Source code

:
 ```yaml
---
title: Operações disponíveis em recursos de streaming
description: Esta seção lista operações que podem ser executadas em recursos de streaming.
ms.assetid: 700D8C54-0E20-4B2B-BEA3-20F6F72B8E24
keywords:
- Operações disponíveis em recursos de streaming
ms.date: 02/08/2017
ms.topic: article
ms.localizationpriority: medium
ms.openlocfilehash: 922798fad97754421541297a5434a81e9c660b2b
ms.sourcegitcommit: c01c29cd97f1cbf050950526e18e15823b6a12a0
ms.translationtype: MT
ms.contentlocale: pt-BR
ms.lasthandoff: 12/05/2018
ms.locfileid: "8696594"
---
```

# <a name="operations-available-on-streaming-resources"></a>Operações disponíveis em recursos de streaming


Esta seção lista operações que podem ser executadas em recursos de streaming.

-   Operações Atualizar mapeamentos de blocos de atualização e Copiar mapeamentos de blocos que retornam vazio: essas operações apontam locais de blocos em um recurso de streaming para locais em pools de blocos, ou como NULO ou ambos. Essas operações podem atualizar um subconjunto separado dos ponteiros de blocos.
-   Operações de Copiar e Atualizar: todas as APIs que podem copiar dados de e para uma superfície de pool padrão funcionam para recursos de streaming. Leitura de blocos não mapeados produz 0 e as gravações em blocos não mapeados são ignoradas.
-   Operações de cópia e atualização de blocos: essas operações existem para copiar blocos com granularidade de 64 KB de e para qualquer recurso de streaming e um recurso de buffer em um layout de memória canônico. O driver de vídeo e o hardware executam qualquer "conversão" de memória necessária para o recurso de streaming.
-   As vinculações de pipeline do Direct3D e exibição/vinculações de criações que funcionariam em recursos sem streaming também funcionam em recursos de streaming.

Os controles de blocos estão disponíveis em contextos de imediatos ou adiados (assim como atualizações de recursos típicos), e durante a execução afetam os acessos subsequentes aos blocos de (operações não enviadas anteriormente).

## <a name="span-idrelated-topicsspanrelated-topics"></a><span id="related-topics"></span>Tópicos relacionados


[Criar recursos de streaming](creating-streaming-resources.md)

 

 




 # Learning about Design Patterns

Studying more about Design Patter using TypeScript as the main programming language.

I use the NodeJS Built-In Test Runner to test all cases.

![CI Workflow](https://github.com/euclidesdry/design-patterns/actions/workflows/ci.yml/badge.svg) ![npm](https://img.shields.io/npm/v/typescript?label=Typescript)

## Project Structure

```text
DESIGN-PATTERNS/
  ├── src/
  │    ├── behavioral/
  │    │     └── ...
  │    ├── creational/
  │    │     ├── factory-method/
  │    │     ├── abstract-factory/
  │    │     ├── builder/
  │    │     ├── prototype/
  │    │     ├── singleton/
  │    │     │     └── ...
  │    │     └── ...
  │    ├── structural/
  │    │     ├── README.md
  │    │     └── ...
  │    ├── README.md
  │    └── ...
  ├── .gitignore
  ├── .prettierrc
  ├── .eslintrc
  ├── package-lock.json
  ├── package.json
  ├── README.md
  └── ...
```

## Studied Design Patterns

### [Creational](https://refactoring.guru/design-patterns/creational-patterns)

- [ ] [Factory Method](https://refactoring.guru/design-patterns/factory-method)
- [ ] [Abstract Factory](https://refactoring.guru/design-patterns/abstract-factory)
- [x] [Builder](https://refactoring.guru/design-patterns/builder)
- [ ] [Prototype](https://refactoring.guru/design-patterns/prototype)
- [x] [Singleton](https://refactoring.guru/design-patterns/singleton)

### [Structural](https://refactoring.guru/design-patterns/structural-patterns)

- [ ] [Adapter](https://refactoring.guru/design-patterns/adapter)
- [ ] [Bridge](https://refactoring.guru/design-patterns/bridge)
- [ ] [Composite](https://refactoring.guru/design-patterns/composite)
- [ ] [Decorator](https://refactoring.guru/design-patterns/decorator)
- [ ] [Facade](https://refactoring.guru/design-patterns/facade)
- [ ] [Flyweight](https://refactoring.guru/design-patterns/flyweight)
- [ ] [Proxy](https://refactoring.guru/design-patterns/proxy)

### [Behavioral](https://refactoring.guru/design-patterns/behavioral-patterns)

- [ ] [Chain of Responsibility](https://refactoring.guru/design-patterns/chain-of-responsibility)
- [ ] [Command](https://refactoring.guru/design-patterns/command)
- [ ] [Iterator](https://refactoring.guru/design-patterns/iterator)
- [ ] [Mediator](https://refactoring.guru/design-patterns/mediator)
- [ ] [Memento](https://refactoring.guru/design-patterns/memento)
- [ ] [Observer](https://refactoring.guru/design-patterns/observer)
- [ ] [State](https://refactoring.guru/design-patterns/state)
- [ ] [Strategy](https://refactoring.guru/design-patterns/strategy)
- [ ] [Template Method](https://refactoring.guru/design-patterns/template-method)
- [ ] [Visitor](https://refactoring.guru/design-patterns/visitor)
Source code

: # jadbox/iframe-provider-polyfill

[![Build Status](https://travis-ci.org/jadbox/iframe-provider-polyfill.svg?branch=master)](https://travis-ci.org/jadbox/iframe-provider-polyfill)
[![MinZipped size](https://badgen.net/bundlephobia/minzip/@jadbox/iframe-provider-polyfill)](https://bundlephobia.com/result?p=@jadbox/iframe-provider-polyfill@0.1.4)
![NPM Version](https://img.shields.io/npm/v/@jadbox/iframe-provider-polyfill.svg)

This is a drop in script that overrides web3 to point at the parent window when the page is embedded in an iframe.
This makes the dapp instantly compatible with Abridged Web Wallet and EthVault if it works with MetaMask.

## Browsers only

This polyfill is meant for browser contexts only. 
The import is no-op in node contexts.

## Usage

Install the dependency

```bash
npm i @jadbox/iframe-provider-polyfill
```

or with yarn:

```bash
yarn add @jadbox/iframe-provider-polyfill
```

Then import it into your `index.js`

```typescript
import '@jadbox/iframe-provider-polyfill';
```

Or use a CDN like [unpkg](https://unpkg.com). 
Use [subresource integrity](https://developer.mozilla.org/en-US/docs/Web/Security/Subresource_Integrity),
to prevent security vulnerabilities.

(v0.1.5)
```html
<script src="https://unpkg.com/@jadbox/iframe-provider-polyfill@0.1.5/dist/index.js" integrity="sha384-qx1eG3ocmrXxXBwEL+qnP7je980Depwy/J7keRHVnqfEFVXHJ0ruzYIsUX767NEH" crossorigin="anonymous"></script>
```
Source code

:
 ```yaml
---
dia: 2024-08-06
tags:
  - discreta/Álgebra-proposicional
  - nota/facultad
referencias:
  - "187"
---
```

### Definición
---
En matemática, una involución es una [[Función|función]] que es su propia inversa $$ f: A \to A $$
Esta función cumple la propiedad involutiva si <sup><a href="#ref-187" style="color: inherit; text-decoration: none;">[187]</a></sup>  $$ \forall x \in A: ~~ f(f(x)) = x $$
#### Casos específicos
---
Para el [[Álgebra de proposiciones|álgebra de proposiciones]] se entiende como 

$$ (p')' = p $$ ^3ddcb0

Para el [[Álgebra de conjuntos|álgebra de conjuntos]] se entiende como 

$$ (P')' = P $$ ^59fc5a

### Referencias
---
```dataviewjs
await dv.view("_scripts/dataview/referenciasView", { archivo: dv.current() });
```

——————

◆ Assignment: Only the lines that hold the word "resources" are wanted; each should be pulled from the records.

◆ Result of this exercise:
# <a name="operations-available-on-streaming-resources"></a>Operações disponíveis em recursos de streaming
[Criar recursos de streaming](creating-streaming-resources.md)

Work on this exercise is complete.